2   Uses of Dreams

The greatest value of dreams is in the context of the spiritual journey. Most importantly, they may be used as a spiritual practice in themselves. They may also provide the experiences that motivate the dreamer to enter the spiritual path. Furthermore, they can be a means of determining whether or not the practice is being done correctly, how much progress is being made, and what needs attention.

As in the story I told in the preface, it is often the case that before giving a high teaching the teacher will wait for the student to have a dream indicating his or her readiness to receive the teaching. Other dreams may demonstrate that the student has accomplished a certain practice, and after hearing the dream the teacher may determine that it is time for the student to move on to another practice.

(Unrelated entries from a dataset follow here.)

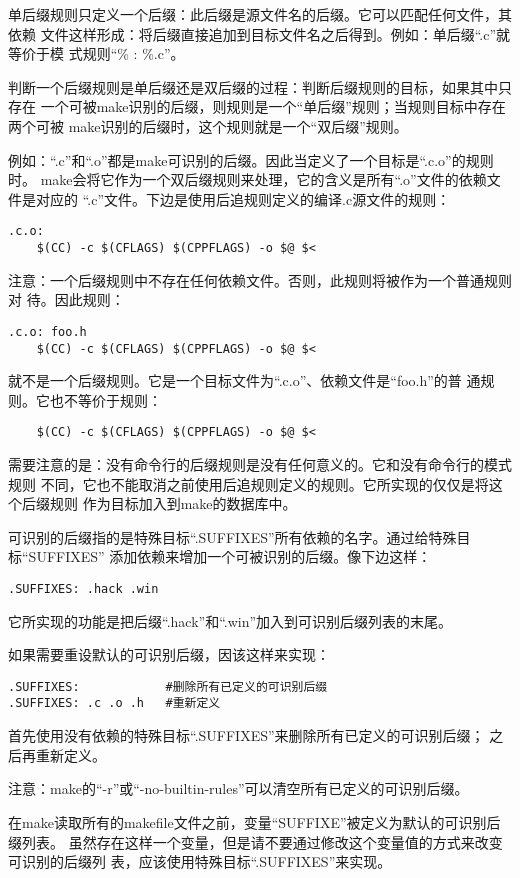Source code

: 单后缀规则只定义一个后缀：此后缀是源文件名的后缀。它可以匹配任何文件，其依赖
文件这样形成：将后缀直接追加到目标文件名之后得到。例如：单后缀“.c”就等价于模
式规则“\% : \%.c”。

判断一个后缀规则是单后缀还是双后缀的过程：判断后缀规则的目标，如果其中只存在
一个可被make识别的后缀，则规则是一个“单后缀”规则；当规则目标中存在两个可被
make识别的后缀时，这个规则就是一个“双后缀”规则。

例如：“.c”和“.o”都是make可识别的后缀。因此当定义了一个目标是“.c.o”的规则时。
make会将它作为一个双后缀规则来处理，它的含义是所有“.o”文件的依赖文件是对应的
“.c”文件。下边是使用后追规则定义的编译.c源文件的规则：

\begin{Verbatim}[]
.c.o:
    $(CC) -c $(CFLAGS) $(CPPFLAGS) -o $@ $<
\end{Verbatim}

注意：一个后缀规则中不存在任何依赖文件。否则，此规则将被作为一个普通规则对
待。因此规则：
\begin{Verbatim}[]
.c.o: foo.h
    $(CC) -c $(CFLAGS) $(CPPFLAGS) -o $@ $<
\end{Verbatim}
\noindent 就不是一个后缀规则。它是一个目标文件为“.c.o”、依赖文件是“foo.h”的普
通规则。它也不等价于规则：
\begin{Verbatim}[]
%.o: %.c foo.h
    $(CC) -c $(CFLAGS) $(CPPFLAGS) -o $@ $<
\end{Verbatim}

需要注意的是：没有命令行的后缀规则是没有任何意义的。它和没有命令行的模式规则
不同，它也不能取消之前使用后追规则定义的规则。它所实现的仅仅是将这个后缀规则
作为目标加入到make的数据库中。

可识别的后缀指的是特殊目标“.SUFFIXES”所有依赖的名字。通过给特殊目标“SUFFIXES”
添加依赖来增加一个可被识别的后缀。像下边这样：
\begin{Verbatim}[]
.SUFFIXES: .hack .win
\end{Verbatim}
\noindent 它所实现的功能是把后缀“.hack”和“.win”加入到可识别后缀列表的末尾。

如果需要重设默认的可识别后缀，因该这样来实现：
\begin{Verbatim}[]
.SUFFIXES:            #删除所有已定义的可识别后缀
.SUFFIXES: .c .o .h   #重新定义
\end{Verbatim}
\noindent 首先使用没有依赖的特殊目标“.SUFFIXES”来删除所有已定义的可识别后缀；
之后再重新定义。

注意：make的“-r”或“-no-builtin-rules”可以清空所有已定义的可识别后缀。

在make读取所有的makefile文件之前，变量“SUFFIXE”被定义为默认的可识别后缀列表。
虽然存在这样一个变量，但是请不要通过修改这个变量值的方式来改变可识别的后缀列
表，应该使用特殊目标“.SUFFIXES”来实现。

In the same way, if we pay attention to dreams we can gauge our own maturity in the practice. Sometimes in the waking state we think we are doing quite well but when we sleep we find that at least some part of us is still greatly confused or stuck in negativity. This should not be viewed as a discouragement. It is a benefit when different aspects of the mind manifest in dream and point out where we must work in order to progress. On the other hand, when practice becomes very strong, the results of the practice will manifest in dream and give us confidence, in our efforts.

EXPERIENCE IN DREAM

Experience is very flexible in dream and we are free to do a great many things that we cannot when awake, including particular practices that facilitate our development. We can heal wounds in the psyche, emotional difficulties that we have not been able to overcome. We can remove energetic blocks that may be inhibiting the free circulation of energy in the body. And we can pierce obscurations in the mind by taking experience beyond conceptual boundaries and limitations.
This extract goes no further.